**Your instructions**
Extract only the lines running from the top of the entries to the line that holds "# ประกาศเทศบาลตำบลบ้านชัฏป่าหวาย เรื่อง". Include that line and omit the pictures.

§

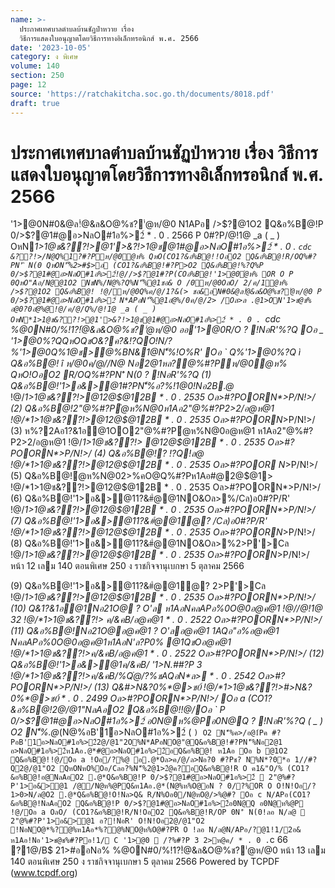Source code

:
 ```yaml
---
name: >-
  ประกาศเทศบาลตำบลบ้านชัฏป่าหวาย เรื่อง
  วิธีการแสดงใบอนุญาตโดยวิธีการทางอิเล็กทรอนิกส์ พ.ศ. 2566
date: '2023-10-05'
category: ง พิเศษ
volume: 140
section: 250
page: 12
source: 'https://ratchakitcha.soc.go.th/documents/8018.pdf'
draft: true
---
```


# ประกาศเทศบาลตำบลบ้านชัฏป่าหวาย เรื่อง วิธีการแสดงใบอนุญาตโดยวิธีการทางอิเล็กทรอนิกส์ พ.ศ. 2566

'1>@0N#0&@ล!ํ@&ล&O@%ช?'่@ห/@0 N1APอ />$?@1O2 Q&อ%B@!P 0/>$?@1#@อ>NลO#1อ%>2์ * . 0 . 2566 P 0#?P/@!1@ _a ( _ ) OหN*1>1@ช&??!>@1'>&?!>1@ช@1#@อ>NลO#1อ%>2์ * . 0 . `cdc &??!>/N@Q%1?#?Pห/@0ํ@ห% QหO(CO1?&อ%B@!!OอO2 Q&อ%B@!R/OQ%#?PN'ิ N(0 QหON'็%2>#$>อ (CO1?&อ%B@!#?P>O2 Q&อ%B@!%?Q%P 0/>$?@1#@อ>NลO#1อ%>2์!@//>$?@1#?P(COอ%B@!'1>@0ํ@ห% OR O P 0QหO"Aอ/N@@1O2 NชN%/N@%?Q%N'็%@1ชอ& O /0ห/@0OลO/ 2/ค/1ํ@ห% />$?@1O2 Q&อ%B@! !@/ห/@0Q%ค/@/1?&(> ชอ&อN#0&@ล!ํ@&ล&O@%ช?'่@ห/@0 P 0/>$?@1#@อ>NลO#1อ%>2์ N*APอN'็%@1อํ@%/0ค/@/2> /Oล>ล .@1>ON'1>ช@ช% อ@0?0อํ@%@!@/ค/@/Q%/@!1@ _a ( _ ) OหN*1>1@ช&??!>@1'>&?!>1@ช@1#@อ>NลO#1อ%>2์ * . 0 . `cdc %@0N#0/%!1?!ํ@&ล&O@%ช?'่@ห/@0 ออ'1>@0R/O ? !NอR'%?Q Oอ _ '1>@0%?QQหOQชO&?ค?&!?QO!N/?%'1>@0Q%1@ช>@%BN&1@N'็%!O%R' Oอ ` Q%'1>@0%?Q ì Q&อ%B@! î ห/@0ค/@//N@ Nอ2@1หล?@%#?Pห/@0ํ@ห% QหO!OอO2 R/OQ%#?PN'ิ N(0 ? !NอR'%?Q (1) Q&อ%B@!'1>อ&>@1#?PN'็%อ?%!1@0!Nอ2B.@* !@/*1>1@ช&??!>@12@$@12B * . 0 . 2535 Oล>#?POORN*>P/N!>/ (2) Q&อ%B@!2"@%#?Pํ@ห%N@0ห1Aอ2"@%#?P2>2/อ@ห@1 !@/*1>1@ช&??!>@12@$@12B * . 0 . 2535 Oล>#?POORN*>P/N!>/ (3) ห%?2Aอ1?&1อ@1OO2"@%#?Pํ@ห%N@0อ@ห@1 ห1Aอ2"@%#?P2>2/อ@ห@1 !@/*1>1@ช&??!> @12@$@12B * . 0 . 2535 Oล>#?POORN*>P/N!>/ (4) Q&อ%B@!? !?Q!ล@ !@/*1>1@ช&??!>@12@$@12B * . 0 . 2535 Oล>#?POOR N*>P/N!>/ (5) Q&อ%B@!ํ@ห%N@02>%คO@Q%#?Pห1Aอ#@2@$@1> !@/*1>1@ช&??!>@12@$@12B * . 0 . 2535 Oล>#?POORN*>P/N!>/ (6) Q&อ%B@!'1>อ&>@11?&#ํ@@1NO&Oล>%/Cล)อ0#?P/R' !@/*1>1@ช&??!>@12@$@12B * . 0 . 2535 Oล>#?POORN*>P/N!>/ (7) Q&อ%B@!'1>อ&>@11?&#ํ@@1ํ@? /Cล)อ0#?P/R' !@/*1>1@ช&??!>@12@$@12B * . 0 . 2535 Oล>#?POORN*>P/N!>/ (8) Q&อ%B@!'1>อ&>@11?&#ํ@@1NO&Oล>%2>P'>Cล !@/*1>1@ช&??!>@12@$@12B * . 0 . 2535 Oล>#?POORN*>P/N!>/ หน้า 12 เลม 140 ตอนพิเศษ 250 ง ราชกิจจานุเบกษา 5 ตุลาคม 2566

(9) Q&อ%B@!'1>อ&>@11?&#ํ@@1ํ@? 2>P'>Cล !@/*1>1@ช&??!>@12@$@12B * . 0 . 2535 Oล>#?POORN*>P/N!>/ (10) Q&1?&1อ@1Nอ21O@ ? O'ล ห1AอNคลAPอ%0O@0อ@ค@1 !@//@!1@ 32 !@/*1>1@ช&??!> ค/&คB/อ@ค@1 * . 0 . 2522 Oล>#?POORN*>P/N!>/ (11) Q&อ%B@!Nอ21O@อ@ค@1 ? O'ลอ@ค@1 1AQอ"อ%อ@ค@1 NคลAPอ%0O@0อ@ค@1ห1AอN'ล?P0% @1QชOอ@ค@1 !@/*1>1@ช&??!>ค/&คB/อ@ค@1 * . 0 . 2522 Oล>#?POORN*>P/N!>/ (12) Q&อ%B@!'1>อ&>@1ค/&คB/ '1>N.##?P 3 !@/*1>1@ช&??!>ค/&คB/%Qํ@/?%ชAQอN*ล> * . 0 . 2542 Oล>#?POORN*>P/N!>/ (13) Q&#>N&?0%*@>ช0์ !@/*1>1@ช&??!>#>N&?0%*@>ช0์ * . 0 . 2499 Oล>#?POORN*>P/N!>/ Oอ a (CO1?&อ%B@!2@/@1"NลAอO2 Q&อ%B@!!@/Oอ ` P 0/>$?@1#@อ>NลO#1อ%>2์ อ0N@ห%@Pอ0N@Q ? !NอR'%?Q ( _ ) O2 N'็%.@*(N@%อB'1์อ>NลO#1อ%>2์ ( ` ) O2 N'็%ค>/อ@1์Pค #?PอB'1์อ>NลO#1อ%>2์2@/@1"2O%N*APอNO@"@Q&อ%B@!#?PN'็%Nอ2@1 อ>NลO#1อ%>2์ห1Aอ.@*#@อ>NลO#1อ%>2์อQ&อ%B@! ห1Aอ Oอ b @1O2 Q&อ%B@!!@/Oอ a !Oอ/?%@ อ.@*Oล>ค/@/ล>Nอ?0 #?Pช? N%N*?0*อ 1//#?Q2@/@1"O2 QหONหO%Oอ/Cลอ?%N'็%2@1>2ํ@ค?อQ&อ%B@!R O ค1&"O/% (CO1?&อ%B@!อ@NลAอO2 .@*Q&อ%B@!P 0/>$?@1#@อ>NลO#1อ%>2์  2"@%#?P'1>อ&>@1 /@/N@ห%@PQ&ห1Aอ.@*(N@%ห%O@อN ? 0/?%OR O O!N!Oอ/?1>0>N/ล@O2 .@*Q&อ%B@!O!Nล>Q& R/N%Oอ0/N@หO@/>%@#? Oอ c N/APอ(CO1?&อ%B@!NลAอO2 Q&อ%B@!P 0/>$?@1#@อ>NลO#1อ%>2์อ0N@Q อ0N@ห%@P !@/Oอ a OลO/ (CO1?&อ%B@!R/N!OอO2 Q&อ%B@!R/OP 0N'ิ N(0!ลอ N/ล@  2"@%#?P'1>อ&>@1 อ?!NอR' O!N!Oอ2@/@1"O2 !NอNO@*%?@%ห1Aอ*%?@%NO@ห%O@#?PR O !ลอ N/ล@N/APอ/?@1!1/2อ& ห1Aอ!Nอ'1>ช@ช%#?Pอ!1/ C '1>@0  /?%#?P 3 2>ห@ค/ * . 0 . `c 66 ?1@/B$ 21>#ออNอ% %@0N#0/%!1?!ํ@&ล&O@%ช?'่@ห/@0 หน้า 13 เลม 140 ตอนพิเศษ 250 ง ราชกิจจานุเบกษา 5 ตุลาคม 2566 Powered by TCPDF (www.tcpdf.org)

§

**Output below**
Source code

:
 ```yaml
---
name: >-
  ประกาศเทศบาลตำบลบ้านชัฏป่าหวาย เรื่อง
  วิธีการแสดงใบอนุญาตโดยวิธีการทางอิเล็กทรอนิกส์ พ.ศ. 2566
date: '2023-10-05'
category: ง พิเศษ
volume: 140
section: 250
page: 12
source: 'https://ratchakitcha.soc.go.th/documents/8018.pdf'
draft: true
---
```


# ประกาศเทศบาลตำบลบ้านชัฏป่าหวาย เรื่อง วิธีการแสดงใบอนุญาตโดยวิธีการทางอิเล็กทรอนิกส์ พ.ศ. 2566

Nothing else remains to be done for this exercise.